(Saved data entries)
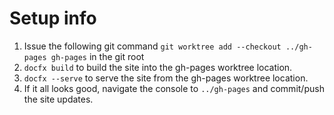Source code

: # Setup info

1. Issue the following git command `git worktree add --checkout ../gh-pages gh-pages` in the git root
2. `docfx build` to build the site into the gh-pages worktree location.
3. `docfx --serve` to serve the site from the gh-pages worktree location.
4. If it all looks good, navigate the console to `../gh-pages` and commit/push the site updates.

## WHAT YOU SHOULD DO
Go through the data above and copy each line in which "site" appears.

## SOLUTION
2. `docfx build` to build the site into the gh-pages worktree location.
3. `docfx --serve` to serve the site from the gh-pages worktree location.
4. If it all looks good, navigate the console to `../gh-pages` and commit/push the site updates.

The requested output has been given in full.